A Surrey councillor says residents are rightly concerned with the violence and rate of shootings in the city.
Over the weekend and Monday, Surrey rang up its 29th, 30th and 31st shootings so far this year, a rate of one every three days. It’s more than twice the frequency of last spring, when a violent turf war over a dial-a-dope operation unfolded in Newton.
On Monday, Surrey Coun. Tom Gill acknowledged the fears percolating in the community.
“I think the comments that we are hearing from the community are well founded, they are well-based, they are true, and I feel no different,” Gill said.

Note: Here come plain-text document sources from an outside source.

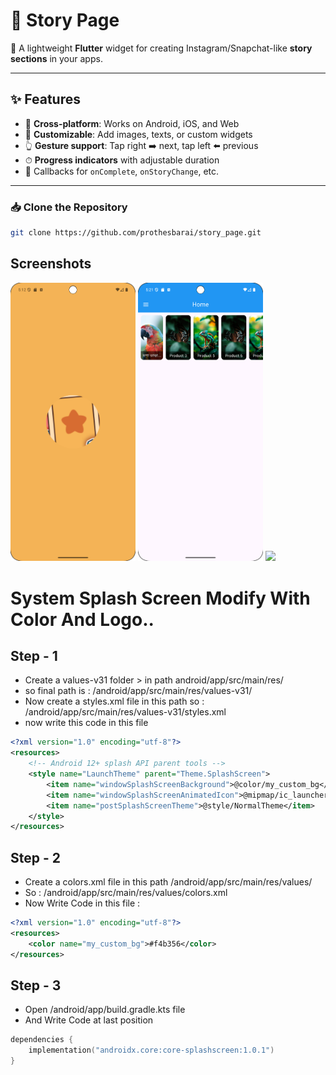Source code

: # 📖 Story Page

🚀 A lightweight **Flutter** widget for creating Instagram/Snapchat-like **story sections** in your apps.

---

## ✨ Features
- 📱 **Cross-platform**: Works on Android, iOS, and Web
- 🎨 **Customizable**: Add images, texts, or custom widgets
- 👆 **Gesture support**: Tap right ➡️ next, tap left ⬅️ previous
- ⏱ **Progress indicators** with adjustable duration
- 🔄 Callbacks for `onComplete`, `onStoryChange`, etc.

---


### 📥 Clone the Repository
```bash
git clone https://github.com/prothesbarai/story_page.git
```

## Screenshots
<p float="left">
  <img src="assets/images/img.png" width="200" />
  <img src="assets/images/img_1.png" width="200" />
  <img src="assets/images/img_2.png" width="200" />
</p>


# System Splash Screen Modify With Color And Logo..
## Step - 1
- Create a values-v31 folder  >  in path     android/app/src/main/res/
- so final path is :     /android/app/src/main/res/values-v31/
- Now create a styles.xml file in this path so : /android/app/src/main/res/values-v31/styles.xml
- now write this code in this file
```xml
<?xml version="1.0" encoding="utf-8"?>
<resources>
    <!-- Android 12+ splash API parent tools -->
    <style name="LaunchTheme" parent="Theme.SplashScreen">
        <item name="windowSplashScreenBackground">@color/my_custom_bg</item>
        <item name="windowSplashScreenAnimatedIcon">@mipmap/ic_launcher</item>
        <item name="postSplashScreenTheme">@style/NormalTheme</item>
    </style>
</resources>
```

## Step - 2
- Create a colors.xml file in this path /android/app/src/main/res/values/
- So :  /android/app/src/main/res/values/colors.xml
- Now Write Code in this file :
```xml
<?xml version="1.0" encoding="utf-8"?>
<resources>
    <color name="my_custom_bg">#f4b356</color>
</resources>
```


## Step - 3
- Open     /android/app/build.gradle.kts  file
- And Write Code at last position
```kotlin
dependencies {
    implementation("androidx.core:core-splashscreen:1.0.1")
}
```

He noted the 100 police officers hired by the city last year – 93 of which have arrived – is an unprecedented investment in policing.

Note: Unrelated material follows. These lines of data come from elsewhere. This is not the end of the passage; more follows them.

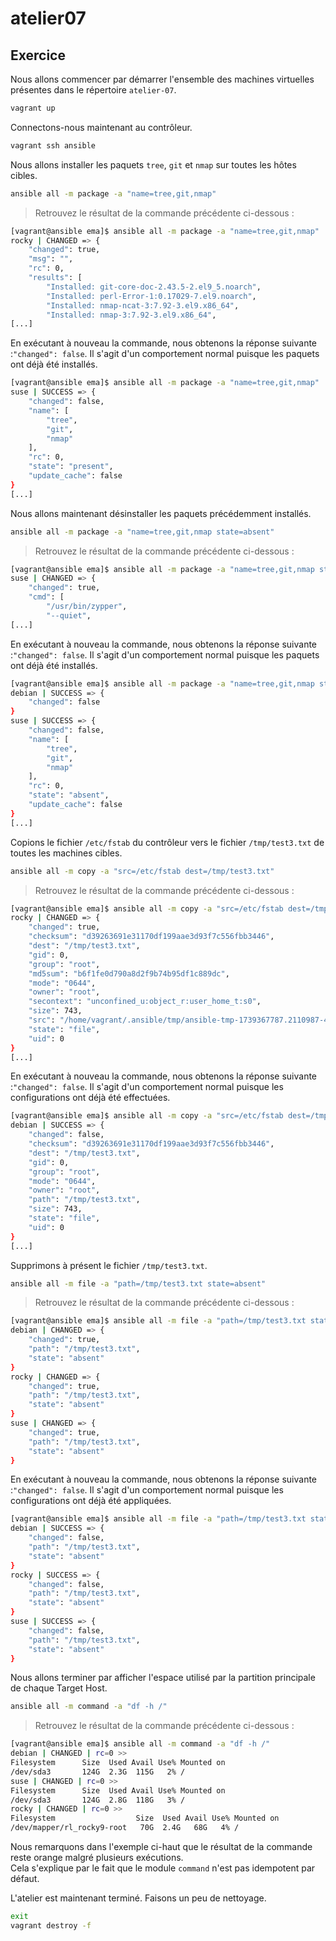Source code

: # atelier07

## Exercice

Nous allons commencer par démarrer l'ensemble des machines virtuelles présentes dans le répertoire `atelier-07`.

```sh
vagrant up
```

Connectons-nous maintenant au contrôleur.

```sh 
vagrant ssh ansible
```

Nous allons installer les paquets `tree`, `git` et `nmap` sur toutes les hôtes cibles.

```sh
ansible all -m package -a "name=tree,git,nmap"
```

> Retrouvez le résultat de la commande précédente ci-dessous :

```sh
[vagrant@ansible ema]$ ansible all -m package -a "name=tree,git,nmap"
rocky | CHANGED => {
    "changed": true,
    "msg": "",
    "rc": 0,
    "results": [
        "Installed: git-core-doc-2.43.5-2.el9_5.noarch",
        "Installed: perl-Error-1:0.17029-7.el9.noarch",
        "Installed: nmap-ncat-3:7.92-3.el9.x86_64",
        "Installed: nmap-3:7.92-3.el9.x86_64",
[...]
```

En exécutant à nouveau la commande, nous obtenons la réponse suivante :`"changed": false`. Il s'agit d'un comportement normal puisque les paquets ont déjà été installés.

```sh
[vagrant@ansible ema]$ ansible all -m package -a "name=tree,git,nmap"
suse | SUCCESS => {
    "changed": false,
    "name": [
        "tree",
        "git",
        "nmap"
    ],
    "rc": 0,
    "state": "present",
    "update_cache": false
}
[...]
```

Nous allons maintenant désinstaller les paquets précédemment installés.

```sh
ansible all -m package -a "name=tree,git,nmap state=absent"
```

> Retrouvez le résultat de la commande précédente ci-dessous :

```sh
[vagrant@ansible ema]$ ansible all -m package -a "name=tree,git,nmap state=absent"
suse | CHANGED => {
    "changed": true,
    "cmd": [
        "/usr/bin/zypper",
        "--quiet",
[...]
```

En exécutant à nouveau la commande, nous obtenons la réponse suivante :`"changed": false`. Il s'agit d'un comportement normal puisque les paquets ont déjà été installés.

```sh
[vagrant@ansible ema]$ ansible all -m package -a "name=tree,git,nmap state=absent"
debian | SUCCESS => {
    "changed": false
}
suse | SUCCESS => {
    "changed": false,
    "name": [
        "tree",
        "git",
        "nmap"
    ],
    "rc": 0,
    "state": "absent",
    "update_cache": false
}
[...]
```

Copions le fichier `/etc/fstab` du contrôleur vers le fichier `/tmp/test3.txt` de toutes les machines cibles.

```sh
ansible all -m copy -a "src=/etc/fstab dest=/tmp/test3.txt"
```

> Retrouvez le résultat de la commande précédente ci-dessous :

```sh
[vagrant@ansible ema]$ ansible all -m copy -a "src=/etc/fstab dest=/tmp/test3.txt"
rocky | CHANGED => {
    "changed": true,
    "checksum": "d39263691e31170df199aae3d93f7c556fbb3446",
    "dest": "/tmp/test3.txt",
    "gid": 0,
    "group": "root",
    "md5sum": "b6f1fe0d790a8d2f9b74b95df1c889dc",
    "mode": "0644",
    "owner": "root",
    "secontext": "unconfined_u:object_r:user_home_t:s0",
    "size": 743,
    "src": "/home/vagrant/.ansible/tmp/ansible-tmp-1739367787.2110987-4003-35373851058066/source",
    "state": "file",
    "uid": 0
}
[...]
```

En exécutant à nouveau la commande, nous obtenons la réponse suivante :`"changed": false`. Il s'agit d'un comportement normal puisque les configurations ont déjà été effectuées.

```sh
[vagrant@ansible ema]$ ansible all -m copy -a "src=/etc/fstab dest=/tmp/test3.txt"
debian | SUCCESS => {
    "changed": false,
    "checksum": "d39263691e31170df199aae3d93f7c556fbb3446",
    "dest": "/tmp/test3.txt",
    "gid": 0,
    "group": "root",
    "mode": "0644",
    "owner": "root",
    "path": "/tmp/test3.txt",
    "size": 743,
    "state": "file",
    "uid": 0
}
[...]
```

Supprimons à présent le fichier `/tmp/test3.txt`.

```sh
ansible all -m file -a "path=/tmp/test3.txt state=absent"
```

> Retrouvez le résultat de la commande précédente ci-dessous :

```sh
[vagrant@ansible ema]$ ansible all -m file -a "path=/tmp/test3.txt state=absent"
debian | CHANGED => {
    "changed": true,
    "path": "/tmp/test3.txt",
    "state": "absent"
}
rocky | CHANGED => {
    "changed": true,
    "path": "/tmp/test3.txt",
    "state": "absent"
}
suse | CHANGED => {
    "changed": true,
    "path": "/tmp/test3.txt",
    "state": "absent"
}
```

En exécutant à nouveau la commande, nous obtenons la réponse suivante :`"changed": false`. Il s'agit d'un comportement normal puisque les configurations ont déjà été appliquées.

```sh
[vagrant@ansible ema]$ ansible all -m file -a "path=/tmp/test3.txt state=absent"
debian | SUCCESS => {
    "changed": false,
    "path": "/tmp/test3.txt",
    "state": "absent"
}
rocky | SUCCESS => {
    "changed": false,
    "path": "/tmp/test3.txt",
    "state": "absent"
}
suse | SUCCESS => {
    "changed": false,
    "path": "/tmp/test3.txt",
    "state": "absent"
}
```

Nous allons terminer par afficher l'espace utilisé par la partition principale de chaque Target Host.

```sh
ansible all -m command -a "df -h /"
```

> Retrouvez le résultat de la commande précédente ci-dessous :

```sh
[vagrant@ansible ema]$ ansible all -m command -a "df -h /"
debian | CHANGED | rc=0 >>
Filesystem      Size  Used Avail Use% Mounted on
/dev/sda3       124G  2.3G  115G   2% /
suse | CHANGED | rc=0 >>
Filesystem      Size  Used Avail Use% Mounted on
/dev/sda3       124G  2.8G  118G   3% /
rocky | CHANGED | rc=0 >>
Filesystem                  Size  Used Avail Use% Mounted on
/dev/mapper/rl_rocky9-root   70G  2.4G   68G   4% /
```

Nous remarquons dans l'exemple ci-haut que le résultat de la commande reste orange malgré plusieurs exécutions.  
Cela s'explique par le fait que le module `command` n'est pas idempotent par défaut. 

L'atelier est maintenant terminé. Faisons un peu de nettoyage.

```sh
exit 
vagrant destroy -f
```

Despite the huge police presence, many residents say they are afraid to leave their homes in Newton because of the frequent gunfire in their neighborhood.
At a Friday press conference, prior to the weekend shootings, police announced there had been 28 confirmed gunfire incidents as of April 1. Out of the 28 shooting incidents, there had been three arrests.
Then on Saturday (April 2) at 7:54 p.m., Surrey RCMP responded to a call of shots fired at 122 Street and 92 Avenue.
When they arrived, they found evidence of gunfire and a man suffering from serious, but not life-threatening, injuries.
On Sunday (April 3) at 5:45 p.m., police received several calls of shots fired at 88 Avenue and 132 Street.
The investigation revealed it was gunfire between cars at a red light. No injuries were reported.
On Monday (April 4) at 1:55 p.m., a black BMW was fired upon, injuring the driver at 140A Street and 86A Avenue.
The BMW had six or seven bullet holes in it and shattered windows on the driver’s and passenger’s side front of the vehicle.
The BMW came to a stop across the street from where it was originally shot.
The shootings this year occurred primarily in March in the Newton and Whalley neighbourhoods.
Police do not believe the shootings are related to the spate of gunfire incidents last year, but they do think it is connected to a dial-a-dope operation where people phone dealers for their drugs.
“The majority of this year’s incidents continue to involve those associated with the illegal drug trade,” Surrey RCMP Supt. Manny Mann said Friday.
At least five of the shootings this year are connected to two groups fighting over drug turf. Mann said it’s a “low-level” drug trade, not associated with any drug “organization.”
As part of their crackdown on the drug trade, Surrey RCMP held a press gathering Friday to display one of their biggest drug busts in recent history – more than $4.5 million in drugs seized from a vehicle.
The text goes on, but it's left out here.